Etwa 450 Hektar entfallen auf die Hauptsorte Godello, das Verhältnis von weißen zu roten Trauben macht 60 zu 40 Prozent aus. Auch wenn in den kommenden fünf Jahren etwa 220 Hektar Godello-Neupflanzungen dazu kommen könnten, werden die Gewächse der Appellation eine rare Spezialität bleiben. Der für das Anbaugebiet so wichtige Río Sil wird durch drei Zuflüsse gespeist, die mit ihren jeweiligen engen Einschnitten die Terroirs des Haupttals ergänzen. Das Gros der Rebfläche konzentriert sich auf das weniger schroffe rechte Ufer mit seinen zahlreichen kleinen Weilern und Dörfern, die sich erst langsam aus der Vergessenheit wieder hervorarbeiten. Ähnlich wie in der etwas östlich der Provinzkapitale Ourense gelegenen DOP Ribeira Sacra sprechen die Produzenten trotz allem von Gebirgsweinbau und beziehen sich auf unwegsames Terroir mit tiefen Taleinschnitten, gespickt mit Terrassen- und steilen Vertikalpflanzungen. Entsprechend schwer fällt es, allgemeingültige Aussagen zu den Klimaverhältnissen zu treffen. Dennoch sind sich die meisten Winzer hinsichtlich einer Reihe von gebietsspezifischen Eigenschaften einig.

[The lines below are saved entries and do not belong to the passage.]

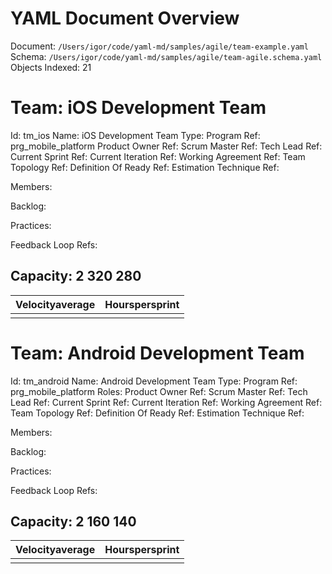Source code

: # YAML Document Overview
Document: `/Users/igor/code/yaml-md/samples/agile/team-example.yaml`
Schema: `/Users/igor/code/yaml-md/samples/agile/team-agile.schema.yaml`
Objects Indexed: 21

<a id="tm_ios"></a>
# Team: iOS Development Team

Id: tm_ios
Name: iOS Development Team
Type: 
Program Ref: prg_mobile_platform
Product Owner Ref: 
Scrum Master Ref: 
Tech Lead Ref: 
Current Sprint Ref: 
Current Iteration Ref: 
Working Agreement Ref: 
Team Topology Ref: 
Definition Of Ready Ref: 
Estimation Technique Ref: 

Members:

Backlog:

Practices:

Feedback Loop Refs:

## Capacity: 2 320 280

| Velocityaverage | Hourspersprint |
| --------------- | -------------- |
|  |  |

<a id="tm_android"></a>
# Team: Android Development Team

Id: tm_android
Name: Android Development Team
Type: 
Program Ref: prg_mobile_platform
Roles: 
Product Owner Ref: 
Scrum Master Ref: 
Tech Lead Ref: 
Current Sprint Ref: 
Current Iteration Ref: 
Working Agreement Ref: 
Team Topology Ref: 
Definition Of Ready Ref: 
Estimation Technique Ref: 

Members:

Backlog:

Practices:

Feedback Loop Refs:

## Capacity: 2 160 140

| Velocityaverage | Hourspersprint |
| --------------- | -------------- |
|  |  |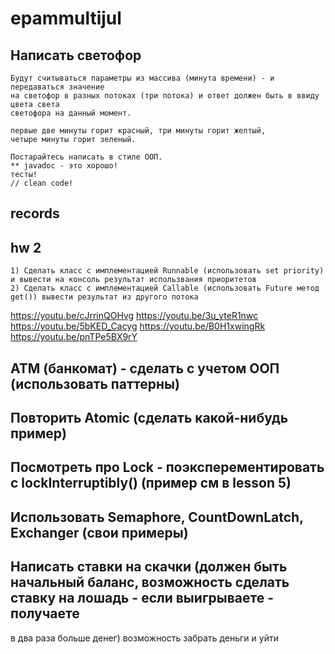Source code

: # epammultijul

## Написать светофор
    Будут считываться параметры из массива (минута времени) - и передаваться значение 
    на светофор в разных потоках (три потока) и ответ должен быть в ввиду цвета света
    светофора на данный момент.
    
    первые две минуты горит красный, три минуты горит желтый,
    четыре минуты горит зеленый. 
    
    Постарайтесь написать в стиле ООП.
    ** javadoc - это хорошо!
    тесты!
    // clean code!
    
## records

## hw 2

    1) Сделать класс c имплементацией Runnable (использовать set priority) и вывести на консоль результат использвания приоритетов
    2) Сделать класс с имплементацией Callable (использовать Future метод get()) вывести результат из другого потока

https://youtu.be/cJrrinQOHvg
https://youtu.be/3u_yteR1nwc
https://youtu.be/5bKED_Cacyg
https://youtu.be/B0H1xwingRk
https://youtu.be/pnTPe5BX9rY

## ATM (банкомат) - сделать с учетом ООП (использовать паттерны)

## Повторить Atomic (сделать какой-нибудь пример)

## Посмотреть про Lock - поэксперементировать с lockInterruptibly() (пример см в lesson 5)

## Использовать Semaphore, CountDownLatch, Exchanger (свои примеры)

## Написать ставки на скачки (должен быть начальный баланс, возможность сделать ставку на лошадь - если выигрываете - получаете 
в два раза больше денег) возможность забрать деньги и уйти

Die für Galicien ungewöhnlich heißen Sommermonate entziehen sich den kühlen westlichen Strömungen, werden aber von den Weinbauern nicht als kontinental, sondern eher als mediterran geprägt definiert. Begründet wird dies mit der für Valdeorras tatsächlich typischen Mittelmeer-Flora wie Lavendel oder den Erdbeerbäumen, ganz zu schweigen von diversen Arten von Olivenbäumen. Vor allem der Winter sei hingegen immer klar atlantisch ausgerichtet, durchaus kühl aber zu mild für ernste Fröste, mit viel Regen und feuchten Winden. Gerade diese klimatischen Kontraste bereiten sozusagen die Basis für ein ideales Godello-Terroir. Denn die Traube weiße trockenen Sommer durchaus zu schätzen. Als sicherer Indikator für den Witterungsverlauf gelte hingegen der Frühling. Er entscheide meistens, ob den Weinbauen ein kühles und feuchtes oder doch eher ein trockenes Jahr mit viel Sonne bevorstünde. Je nach Ausrichtung dieser entscheidenden Monate spräche man bei der Charakterisierung wie auch im Ebro-Tal von einem atlantischen oder mediterranen Jahrgang. Auch das atlantische Galicien kann also in gewisser Weise ein Quäntchen mediterraner Atmosphäre vorweisen.